The search took him as far away as Boston and many places in between. I sometimes wonder what my life would have been like had I been placed in one of these homes. Would have I ever known my parents and eventual 6 siblings? Would have I graduated from college? Would have I been employed? Would have I learned to be independent? Fortunately, my parents took me home, opting to learn on the fly how to raise a disabled child.
My book, My Extraordinary Life describes my journey. Despite having only one limb, my life was quite “ordinary.” From a very young age (crawling), I was expected to do what “normal” kids did. I was given no special allowances or excuses. My Dad told everyone in the family, and eventually me, that I needed to try things first, and if I could not do them, I could ask for help. That turned out to be a brilliant philosophy because I learned to live my life without expecting any concessions. I believed I could do anything, and I found a way without even knowing I was looking for a way. I was in college before it occurred to me that others were seeing my life as far from “ordinary.”
I grew up, graduated from high school and college, learned to drive a car, moved from Nebraska to California, got an apartment, got a medical transcription job, learned to swim, lived alone for many years and then got married – certainly an ordinary life. My book details the joys and struggles of these events. It wasn’t always easy. I would eventually come to realize as well that despite these ordinary accomplishments, the world would always see my disability first. Predictable, but entirely inaccurate, assumptions about me and my life would persist. The realization that these assumptions would continue despite my “ordinary” life was a painful one.

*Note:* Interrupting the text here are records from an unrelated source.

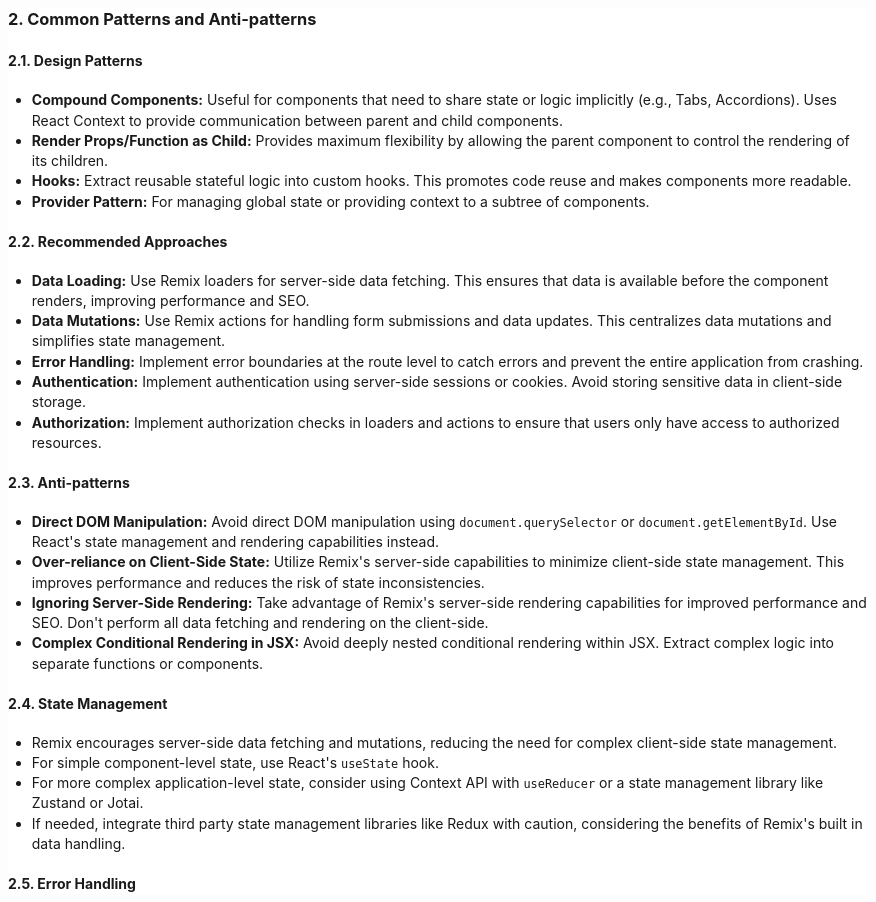 
### 2. Common Patterns and Anti-patterns

#### 2.1. Design Patterns

*   **Compound Components:** Useful for components that need to share state or logic implicitly (e.g., Tabs, Accordions).  Uses React Context to provide communication between parent and child components.
*   **Render Props/Function as Child:**  Provides maximum flexibility by allowing the parent component to control the rendering of its children.
*   **Hooks:** Extract reusable stateful logic into custom hooks. This promotes code reuse and makes components more readable.
*   **Provider Pattern:** For managing global state or providing context to a subtree of components.

#### 2.2. Recommended Approaches

*   **Data Loading:** Use Remix loaders for server-side data fetching. This ensures that data is available before the component renders, improving performance and SEO.
*   **Data Mutations:** Use Remix actions for handling form submissions and data updates. This centralizes data mutations and simplifies state management.
*   **Error Handling:** Implement error boundaries at the route level to catch errors and prevent the entire application from crashing.
*   **Authentication:** Implement authentication using server-side sessions or cookies. Avoid storing sensitive data in client-side storage.
*   **Authorization:** Implement authorization checks in loaders and actions to ensure that users only have access to authorized resources.

#### 2.3. Anti-patterns

*   **Direct DOM Manipulation:** Avoid direct DOM manipulation using `document.querySelector` or `document.getElementById`.  Use React's state management and rendering capabilities instead.
*   **Over-reliance on Client-Side State:** Utilize Remix's server-side capabilities to minimize client-side state management.  This improves performance and reduces the risk of state inconsistencies.
*   **Ignoring Server-Side Rendering:**  Take advantage of Remix's server-side rendering capabilities for improved performance and SEO.  Don't perform all data fetching and rendering on the client-side.
*   **Complex Conditional Rendering in JSX:** Avoid deeply nested conditional rendering within JSX.  Extract complex logic into separate functions or components.

#### 2.4. State Management

*   Remix encourages server-side data fetching and mutations, reducing the need for complex client-side state management.
*   For simple component-level state, use React's `useState` hook.
*   For more complex application-level state, consider using Context API with `useReducer` or a state management library like Zustand or Jotai.
*   If needed, integrate third party state management libraries like Redux with caution, considering the benefits of Remix's built in data handling.

#### 2.5. Error Handling
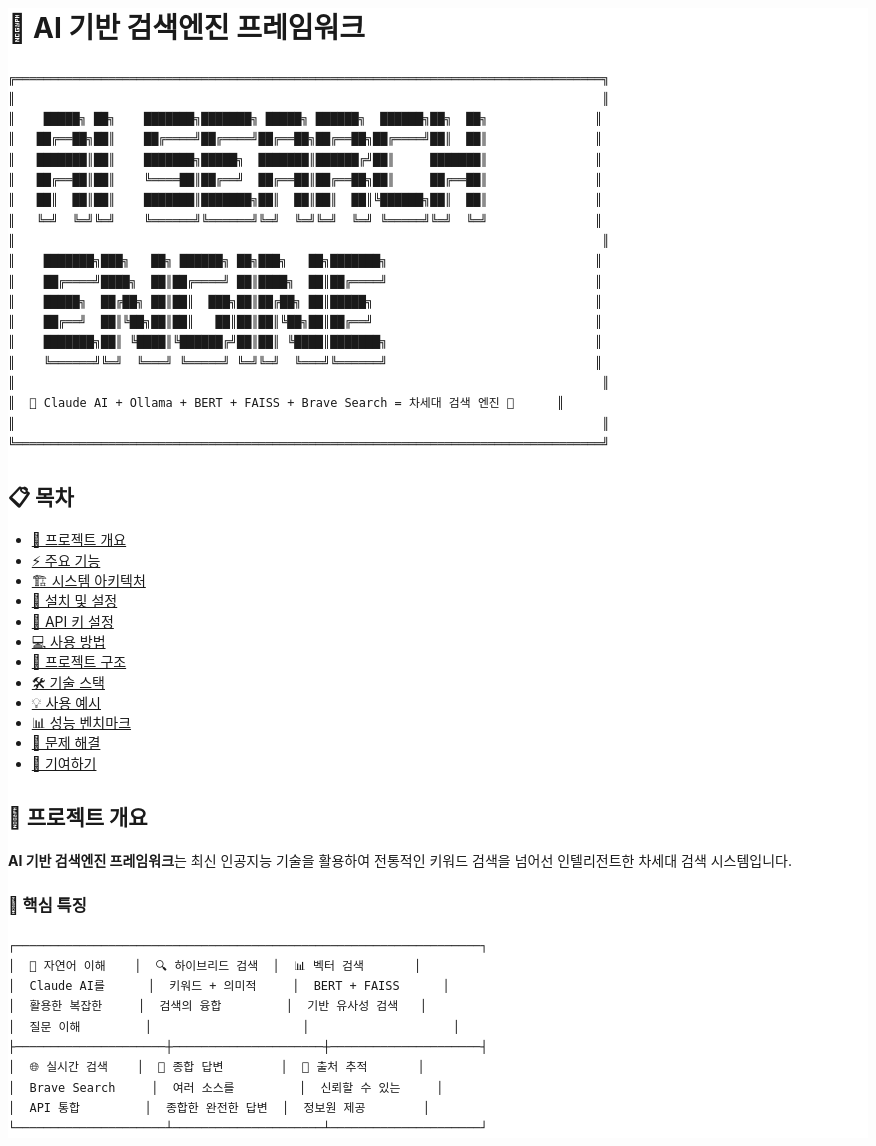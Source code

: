 # 🤖 AI 기반 검색엔진 프레임워크

```
╔══════════════════════════════════════════════════════════════════════════════════╗
║                                                                                  ║
║    █████╗ ██╗    ███████╗███████╗ █████╗ ██████╗  ██████╗██╗  ██╗               ║
║   ██╔══██╗██║    ██╔════╝██╔════╝██╔══██╗██╔══██╗██╔════╝██║  ██║               ║
║   ███████║██║    ███████╗█████╗  ███████║██████╔╝██║     ███████║               ║
║   ██╔══██║██║    ╚════██║██╔══╝  ██╔══██║██╔══██╗██║     ██╔══██║               ║
║   ██║  ██║██║    ███████║███████╗██║  ██║██║  ██║╚██████╗██║  ██║               ║
║   ╚═╝  ╚═╝╚═╝    ╚══════╝╚══════╝╚═╝  ╚═╝╚═╝  ╚═╝ ╚═════╝╚═╝  ╚═╝               ║
║                                                                                  ║
║    ███████╗███╗   ██╗ ██████╗ ██╗███╗   ██╗███████╗                             ║
║    ██╔════╝████╗  ██║██╔════╝ ██║████╗  ██║██╔════╝                             ║
║    █████╗  ██╔██╗ ██║██║  ███╗██║██╔██╗ ██║█████╗                               ║
║    ██╔══╝  ██║╚██╗██║██║   ██║██║██║╚██╗██║██╔══╝                               ║
║    ███████╗██║ ╚████║╚██████╔╝██║██║ ╚████║███████╗                             ║
║    ╚══════╝╚═╝  ╚═══╝ ╚═════╝ ╚═╝╚═╝  ╚═══╝╚══════╝                             ║
║                                                                                  ║
║  🚀 Claude AI + Ollama + BERT + FAISS + Brave Search = 차세대 검색 엔진 🚀      ║
║                                                                                  ║
╚══════════════════════════════════════════════════════════════════════════════════╝
```

## 📋 목차

- [🌟 프로젝트 개요](#-프로젝트-개요)
- [⚡ 주요 기능](#-주요-기능)
- [🏗️ 시스템 아키텍처](#️-시스템-아키텍처)
- [🚀 설치 및 설정](#-설치-및-설정)
- [🔑 API 키 설정](#-api-키-설정)
- [💻 사용 방법](#-사용-방법)
- [📁 프로젝트 구조](#-프로젝트-구조)
- [🛠️ 기술 스택](#️-기술-스택)
- [💡 사용 예시](#-사용-예시)
- [📊 성능 벤치마크](#-성능-벤치마크)
- [🐛 문제 해결](#-문제-해결)
- [🤝 기여하기](#-기여하기)

## 🌟 프로젝트 개요

**AI 기반 검색엔진 프레임워크**는 최신 인공지능 기술을 활용하여 전통적인 키워드 검색을 넘어선 인텔리전트한 차세대 검색 시스템입니다.

### 🎯 핵심 특징

```
┌─────────────────────────────────────────────────────────────────┐
│  🧠 자연어 이해    │  🔍 하이브리드 검색  │  📊 벡터 검색       │
│  Claude AI를      │  키워드 + 의미적     │  BERT + FAISS      │
│  활용한 복잡한     │  검색의 융합         │  기반 유사성 검색   │
│  질문 이해         │                     │                    │
├─────────────────────┼─────────────────────┼─────────────────────┤
│  🌐 실시간 검색    │  📝 종합 답변        │  🔗 출처 추적       │
│  Brave Search     │  여러 소스를         │  신뢰할 수 있는     │
│  API 통합         │  종합한 완전한 답변  │  정보원 제공        │
└─────────────────────┴─────────────────────┴─────────────────────┘
```
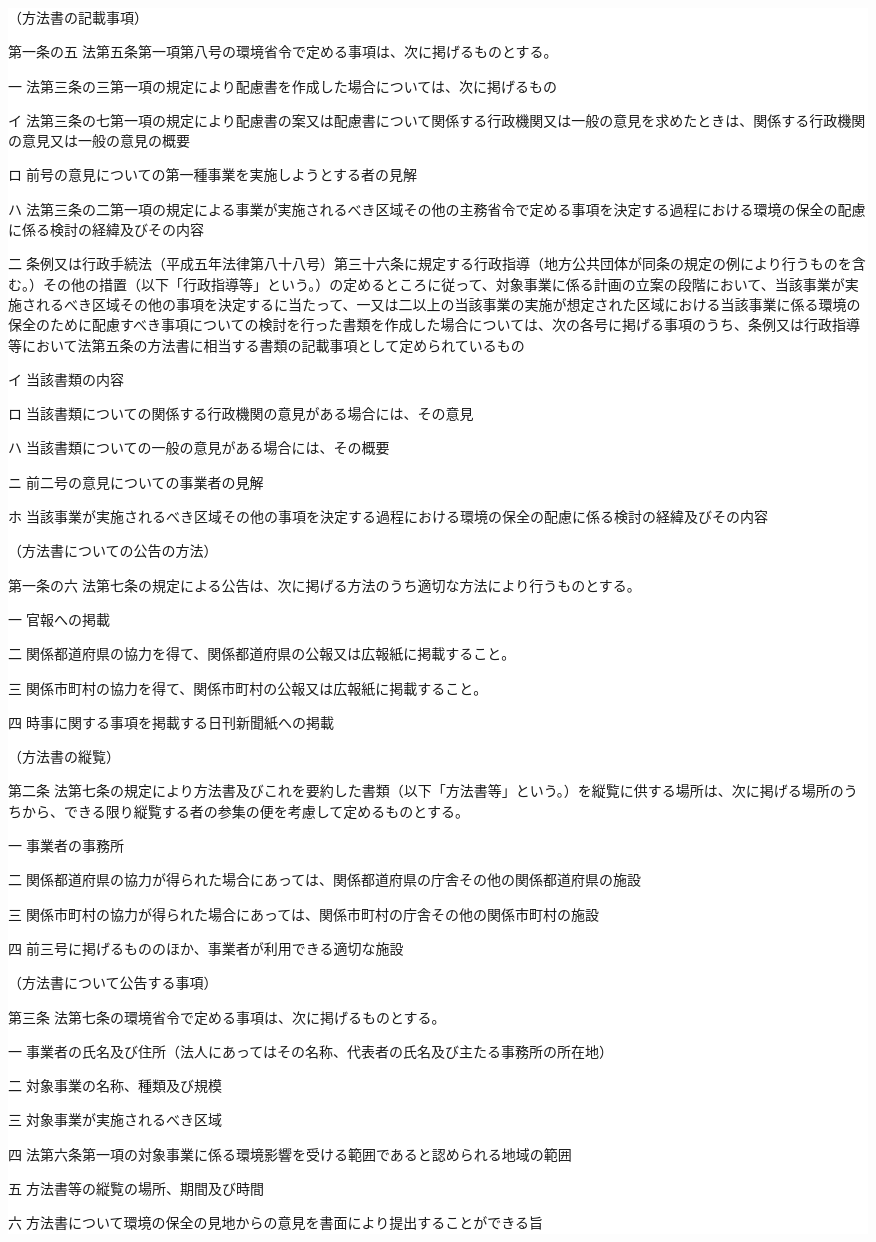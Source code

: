 （方法書の記載事項）

第一条の五 法第五条第一項第八号の環境省令で定める事項は、次に掲げるものとする。

一 法第三条の三第一項の規定により配慮書を作成した場合については、次に掲げるもの

イ 法第三条の七第一項の規定により配慮書の案又は配慮書について関係する行政機関又は一般の意見を求めたときは、関係する行政機関の意見又は一般の意見の概要

ロ 前号の意見についての第一種事業を実施しようとする者の見解

ハ 法第三条の二第一項の規定による事業が実施されるべき区域その他の主務省令で定める事項を決定する過程における環境の保全の配慮に係る検討の経緯及びその内容

二 条例又は行政手続法（平成五年法律第八十八号）第三十六条に規定する行政指導（地方公共団体が同条の規定の例により行うものを含む。）その他の措置（以下「行政指導等」という。）の定めるところに従って、対象事業に係る計画の立案の段階において、当該事業が実施されるべき区域その他の事項を決定するに当たって、一又は二以上の当該事業の実施が想定された区域における当該事業に係る環境の保全のために配慮すべき事項についての検討を行った書類を作成した場合については、次の各号に掲げる事項のうち、条例又は行政指導等において法第五条の方法書に相当する書類の記載事項として定められているもの

イ 当該書類の内容

ロ 当該書類についての関係する行政機関の意見がある場合には、その意見

ハ 当該書類についての一般の意見がある場合には、その概要

ニ 前二号の意見についての事業者の見解

ホ 当該事業が実施されるべき区域その他の事項を決定する過程における環境の保全の配慮に係る検討の経緯及びその内容

（方法書についての公告の方法）

第一条の六 法第七条の規定による公告は、次に掲げる方法のうち適切な方法により行うものとする。

一 官報への掲載

二 関係都道府県の協力を得て、関係都道府県の公報又は広報紙に掲載すること。

三 関係市町村の協力を得て、関係市町村の公報又は広報紙に掲載すること。

四 時事に関する事項を掲載する日刊新聞紙への掲載

（方法書の縦覧）

第二条 法第七条の規定により方法書及びこれを要約した書類（以下「方法書等」という。）を縦覧に供する場所は、次に掲げる場所のうちから、できる限り縦覧する者の参集の便を考慮して定めるものとする。

一 事業者の事務所

二 関係都道府県の協力が得られた場合にあっては、関係都道府県の庁舎その他の関係都道府県の施設

三 関係市町村の協力が得られた場合にあっては、関係市町村の庁舎その他の関係市町村の施設

四 前三号に掲げるもののほか、事業者が利用できる適切な施設

（方法書について公告する事項）

第三条 法第七条の環境省令で定める事項は、次に掲げるものとする。

一 事業者の氏名及び住所（法人にあってはその名称、代表者の氏名及び主たる事務所の所在地）

二 対象事業の名称、種類及び規模

三 対象事業が実施されるべき区域

四 法第六条第一項の対象事業に係る環境影響を受ける範囲であると認められる地域の範囲

五 方法書等の縦覧の場所、期間及び時間

六 方法書について環境の保全の見地からの意見を書面により提出することができる旨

In my book, I provide some thoughts and advice for those who are disabled, those who care for the disabled, families of the disabled, and those who are not disabled. I provide some valuable tips for children when they see a disabled person for the first time.
I am extremely grateful that I did not end up in a “home” because my life would have been very, very different. I am indebted to a family who unwittingly executed an exemplary approach to raising a disabled child. Because of my disability, and perhaps in spite of it, I have learned more than the ordinary patience, empathy, tolerance, and priorities. It is my hope that much can be realized about disabled people after reading my book.
One should never stereotype because the label or assumption is very likely to be very wrong. Given the opportunity to be “ordinary,” the disabled can, and often do, reach surprising heights, and they don’t see anything extraordinary about it. Some roads are winding and some are straight, but both roads can be traveled. When meeting a disabled person, always remember to think before you stereotype.